*The problem*
Repeat word for word the lines from the top of the records through the line containing "through Quality Diversity**", and skip the pictures.

*Pictures paired with source code*
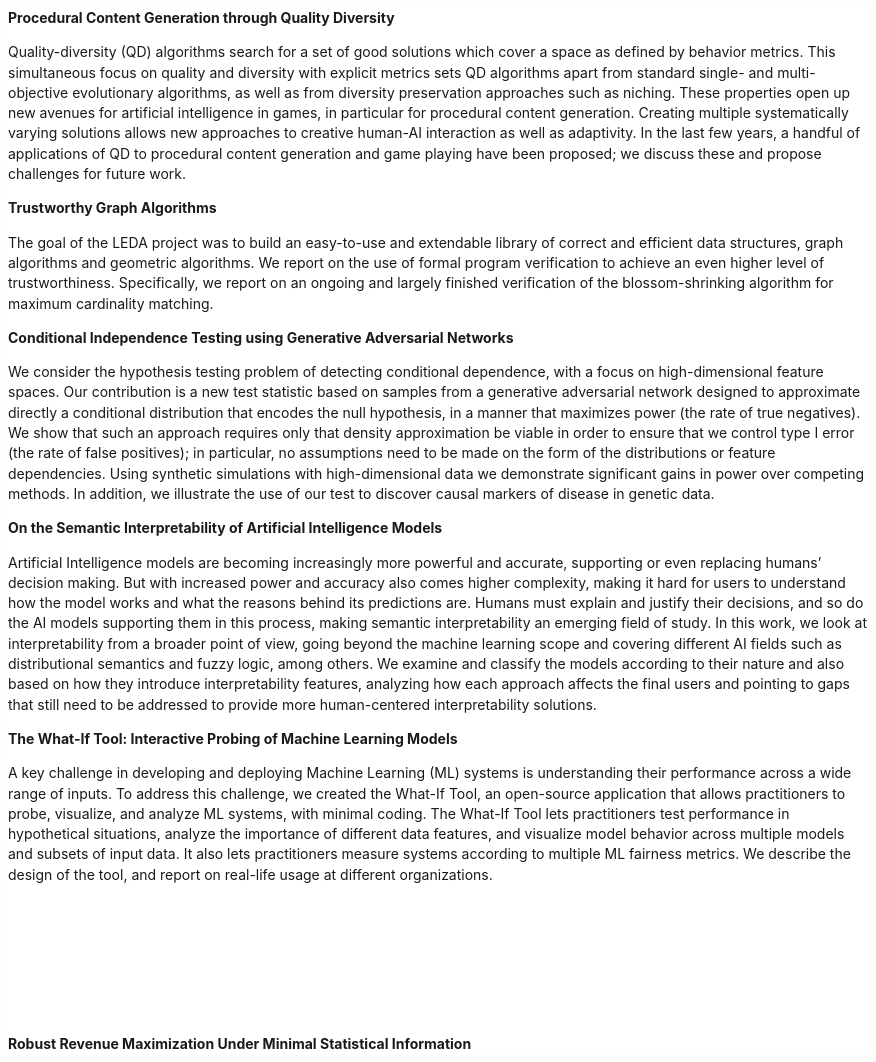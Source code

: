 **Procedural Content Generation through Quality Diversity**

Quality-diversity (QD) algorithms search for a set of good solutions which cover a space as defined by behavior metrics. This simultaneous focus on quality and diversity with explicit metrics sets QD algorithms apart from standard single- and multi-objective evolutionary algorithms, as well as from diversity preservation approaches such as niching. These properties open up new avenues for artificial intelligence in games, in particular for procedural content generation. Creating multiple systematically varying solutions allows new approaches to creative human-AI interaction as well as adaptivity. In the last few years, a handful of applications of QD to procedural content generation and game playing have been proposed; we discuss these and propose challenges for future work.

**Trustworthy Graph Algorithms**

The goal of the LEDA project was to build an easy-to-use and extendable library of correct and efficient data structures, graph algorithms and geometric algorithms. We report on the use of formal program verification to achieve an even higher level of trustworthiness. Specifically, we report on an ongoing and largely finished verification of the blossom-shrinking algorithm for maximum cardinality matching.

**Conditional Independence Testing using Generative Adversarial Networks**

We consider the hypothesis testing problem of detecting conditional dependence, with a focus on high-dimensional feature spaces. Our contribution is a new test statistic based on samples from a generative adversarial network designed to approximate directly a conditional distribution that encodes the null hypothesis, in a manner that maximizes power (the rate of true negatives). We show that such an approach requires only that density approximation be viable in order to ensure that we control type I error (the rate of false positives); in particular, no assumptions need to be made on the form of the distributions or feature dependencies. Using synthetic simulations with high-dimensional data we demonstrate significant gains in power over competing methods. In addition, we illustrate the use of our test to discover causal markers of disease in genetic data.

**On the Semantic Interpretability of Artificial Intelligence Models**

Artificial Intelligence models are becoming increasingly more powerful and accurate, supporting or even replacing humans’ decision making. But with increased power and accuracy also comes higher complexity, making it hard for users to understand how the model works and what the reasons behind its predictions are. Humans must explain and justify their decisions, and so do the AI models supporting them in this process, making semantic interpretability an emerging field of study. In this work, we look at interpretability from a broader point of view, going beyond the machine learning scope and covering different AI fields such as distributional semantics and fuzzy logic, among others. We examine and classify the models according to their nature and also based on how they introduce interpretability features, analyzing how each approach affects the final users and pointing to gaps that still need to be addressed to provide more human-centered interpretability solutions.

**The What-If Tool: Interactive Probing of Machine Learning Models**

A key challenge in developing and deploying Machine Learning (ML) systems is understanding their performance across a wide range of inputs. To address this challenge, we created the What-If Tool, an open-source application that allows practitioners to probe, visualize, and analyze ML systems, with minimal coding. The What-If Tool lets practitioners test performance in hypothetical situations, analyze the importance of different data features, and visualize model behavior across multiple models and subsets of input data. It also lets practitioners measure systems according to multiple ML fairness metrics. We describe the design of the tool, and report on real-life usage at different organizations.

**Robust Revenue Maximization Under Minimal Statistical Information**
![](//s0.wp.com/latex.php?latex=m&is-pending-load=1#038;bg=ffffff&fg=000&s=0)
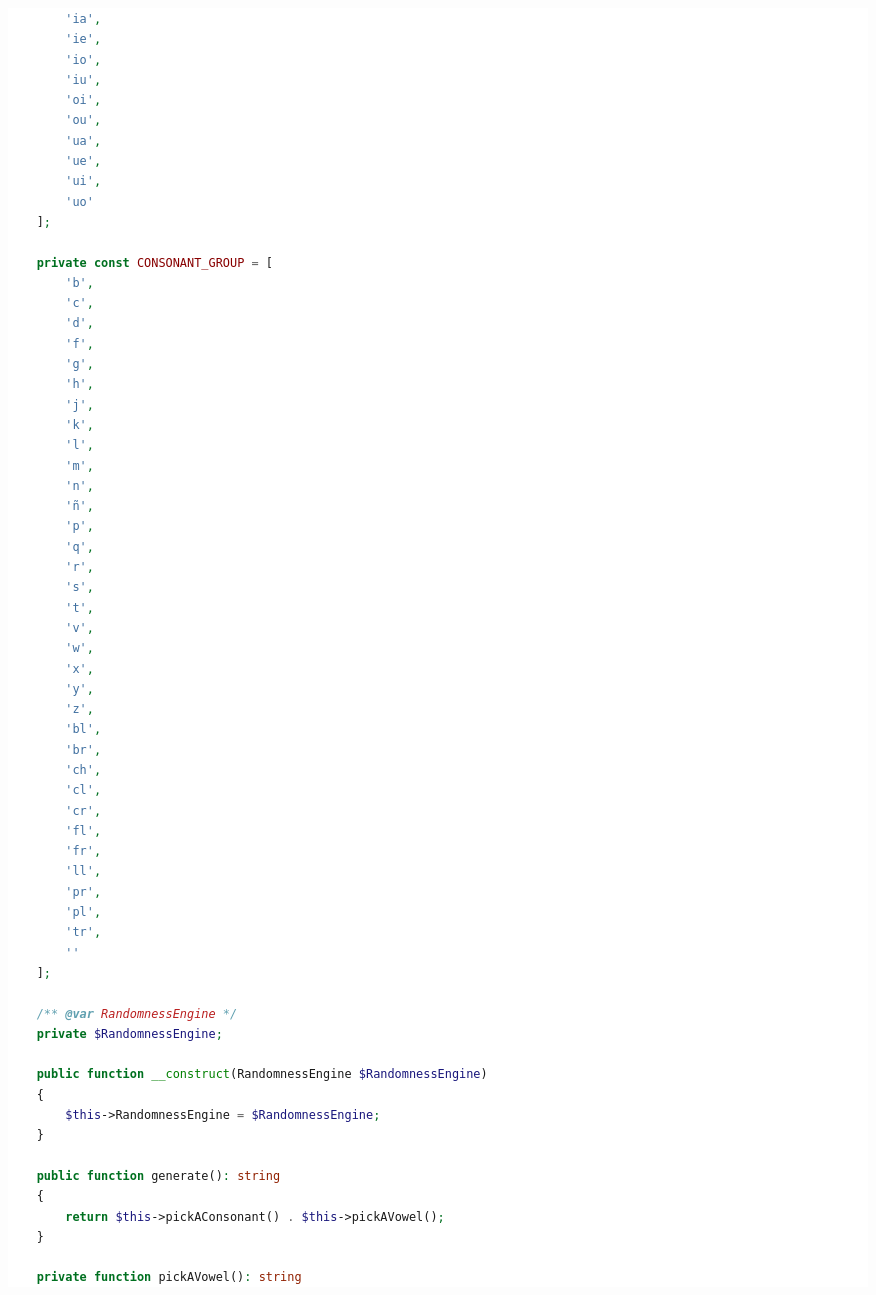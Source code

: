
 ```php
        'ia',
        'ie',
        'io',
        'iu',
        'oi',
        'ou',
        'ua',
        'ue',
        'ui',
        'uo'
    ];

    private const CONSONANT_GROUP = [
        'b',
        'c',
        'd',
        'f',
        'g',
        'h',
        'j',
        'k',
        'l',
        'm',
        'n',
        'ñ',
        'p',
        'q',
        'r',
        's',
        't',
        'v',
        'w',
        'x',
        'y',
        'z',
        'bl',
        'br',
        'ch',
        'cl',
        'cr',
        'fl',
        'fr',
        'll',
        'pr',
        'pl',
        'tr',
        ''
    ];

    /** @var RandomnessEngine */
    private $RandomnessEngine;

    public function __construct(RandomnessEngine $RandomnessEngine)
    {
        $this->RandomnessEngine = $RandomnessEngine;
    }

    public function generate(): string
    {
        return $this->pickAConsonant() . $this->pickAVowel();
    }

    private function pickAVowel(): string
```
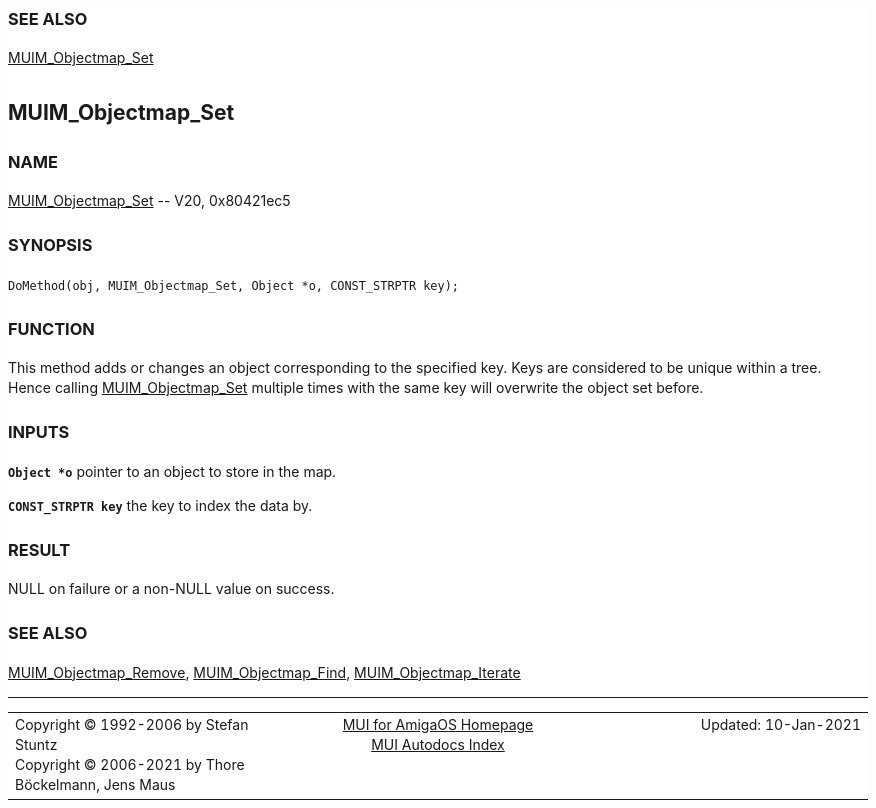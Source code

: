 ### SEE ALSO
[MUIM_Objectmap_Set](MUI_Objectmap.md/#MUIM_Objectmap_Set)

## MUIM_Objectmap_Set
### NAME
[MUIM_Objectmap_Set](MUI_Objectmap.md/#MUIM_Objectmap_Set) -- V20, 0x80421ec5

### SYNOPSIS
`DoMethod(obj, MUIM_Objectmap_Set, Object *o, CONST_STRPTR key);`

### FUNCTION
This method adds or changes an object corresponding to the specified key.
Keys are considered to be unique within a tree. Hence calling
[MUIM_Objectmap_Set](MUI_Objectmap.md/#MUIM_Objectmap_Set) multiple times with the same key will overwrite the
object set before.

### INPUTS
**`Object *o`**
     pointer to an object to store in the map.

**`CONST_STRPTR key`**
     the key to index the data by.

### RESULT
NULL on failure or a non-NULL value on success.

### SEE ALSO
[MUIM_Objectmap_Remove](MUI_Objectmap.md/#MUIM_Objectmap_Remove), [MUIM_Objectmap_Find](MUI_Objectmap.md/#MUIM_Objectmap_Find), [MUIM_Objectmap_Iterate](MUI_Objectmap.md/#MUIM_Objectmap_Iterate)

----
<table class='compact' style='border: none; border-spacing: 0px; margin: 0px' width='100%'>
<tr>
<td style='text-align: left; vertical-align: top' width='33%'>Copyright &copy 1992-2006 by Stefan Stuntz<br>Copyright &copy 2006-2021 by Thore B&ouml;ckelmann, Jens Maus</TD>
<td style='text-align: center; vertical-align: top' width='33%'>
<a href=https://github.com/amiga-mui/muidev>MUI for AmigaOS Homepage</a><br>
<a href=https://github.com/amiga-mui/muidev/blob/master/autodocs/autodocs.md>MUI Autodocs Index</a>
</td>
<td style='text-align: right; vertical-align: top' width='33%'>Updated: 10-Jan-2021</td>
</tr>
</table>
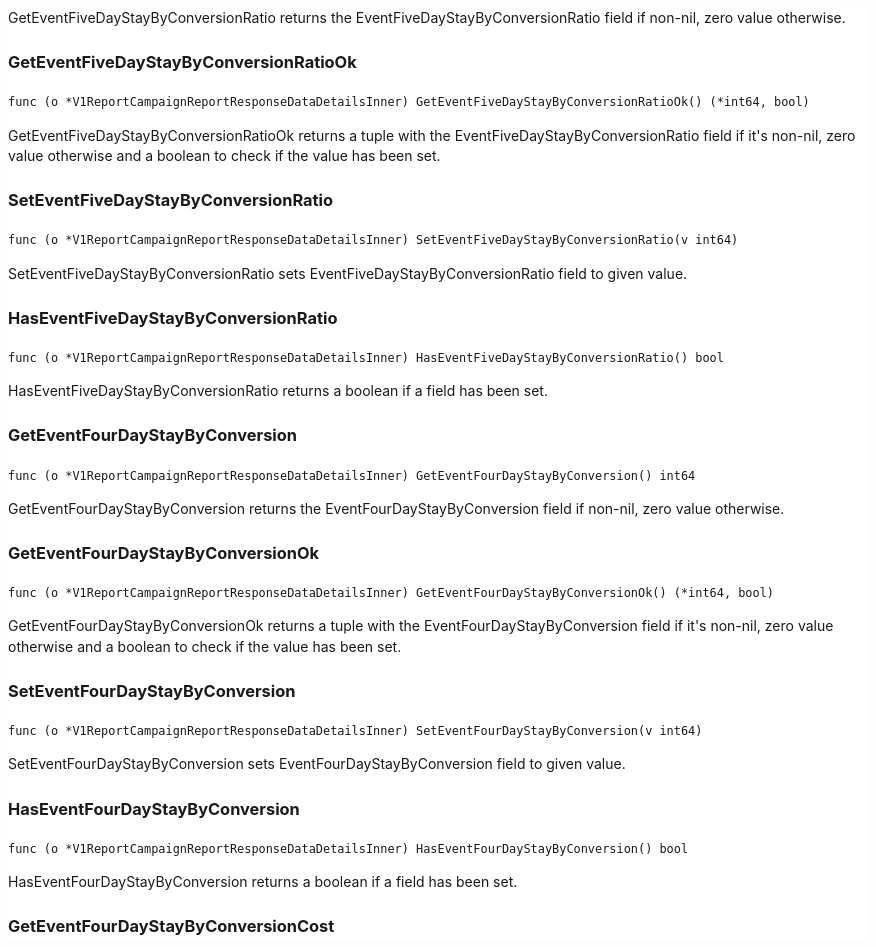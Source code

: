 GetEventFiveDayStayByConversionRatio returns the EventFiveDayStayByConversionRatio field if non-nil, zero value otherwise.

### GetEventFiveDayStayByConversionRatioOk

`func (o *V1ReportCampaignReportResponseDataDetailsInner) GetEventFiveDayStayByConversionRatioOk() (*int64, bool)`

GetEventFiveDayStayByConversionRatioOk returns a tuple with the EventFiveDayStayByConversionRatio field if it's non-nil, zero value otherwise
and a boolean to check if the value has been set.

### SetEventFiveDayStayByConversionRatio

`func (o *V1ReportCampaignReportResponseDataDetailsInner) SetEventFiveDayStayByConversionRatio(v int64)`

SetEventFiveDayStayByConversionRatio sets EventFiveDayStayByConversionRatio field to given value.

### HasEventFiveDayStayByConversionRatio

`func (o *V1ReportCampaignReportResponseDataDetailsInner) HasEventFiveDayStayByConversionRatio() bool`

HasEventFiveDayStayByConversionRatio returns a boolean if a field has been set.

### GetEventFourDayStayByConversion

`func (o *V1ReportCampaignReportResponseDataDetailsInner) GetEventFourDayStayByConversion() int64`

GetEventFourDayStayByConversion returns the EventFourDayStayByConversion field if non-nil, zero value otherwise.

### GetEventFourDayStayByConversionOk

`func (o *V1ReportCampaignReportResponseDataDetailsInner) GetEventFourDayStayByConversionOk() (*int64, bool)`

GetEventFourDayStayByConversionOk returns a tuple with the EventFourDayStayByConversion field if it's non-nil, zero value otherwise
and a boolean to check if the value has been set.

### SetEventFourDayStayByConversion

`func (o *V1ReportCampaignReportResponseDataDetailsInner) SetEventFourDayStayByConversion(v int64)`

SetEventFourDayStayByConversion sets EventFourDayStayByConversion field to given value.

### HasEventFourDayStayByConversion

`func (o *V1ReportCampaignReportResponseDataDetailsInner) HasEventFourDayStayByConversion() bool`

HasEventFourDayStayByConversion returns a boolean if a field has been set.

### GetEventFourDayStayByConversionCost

*Solution*
Source code

: **Procedural Content Generation through Quality Diversity**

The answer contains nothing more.